"What's that you're reading there?"
"Thomas Pynchon, Against the Day."
"Whew! Good luck!"
Well, reviews were mixed. And the length is intimidating.
This era of the blog post, the YouTube clip, and the Tweet seems wholly unpropitious for the large-scale 800-1000-page novel -- yet they keep popping over the horizon: Against the Day, Jonathan Littell's The Kindly Ones, Alexander Theroux's Laura Warholic, Joshua Cohen's Witz, and a new one by William Vollmann every six months. Who is reading these? Are even the reviewers reading them (see Jack Green's Fire the Bastards!)?

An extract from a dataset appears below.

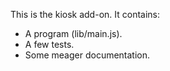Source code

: This is the kiosk add-on.  It contains:

* A program (lib/main.js).
* A few tests.
* Some meager documentation.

There is an Against the Day readers website --
, part of a larger Pynchon website -- with acres of helpful annotations and indices, so obviously the book has its devotees, length notwithstanding.
I recall that my daughters were not dismayed as the later volumes in the Harry Potter series grew longer and longer -- if you're reading the book just for the sheer pleasure of reading it, more is better, perhaps, as three scoops of ice cream are better than two. Likewise, Stephen King's readers seem not at all put off by the length of The Stand, say.
But -- when a book is reputed to be complex, ambitious, intellectual, important, and so on, and it clocks in at, say, 1,087 pages, even serious lit folks (e.g., my faculty colleagues) will probably give it a pass.
Yet writers still read them, publishers still publish them... someone is reading them, in some Anti-Terra inaccessible to me.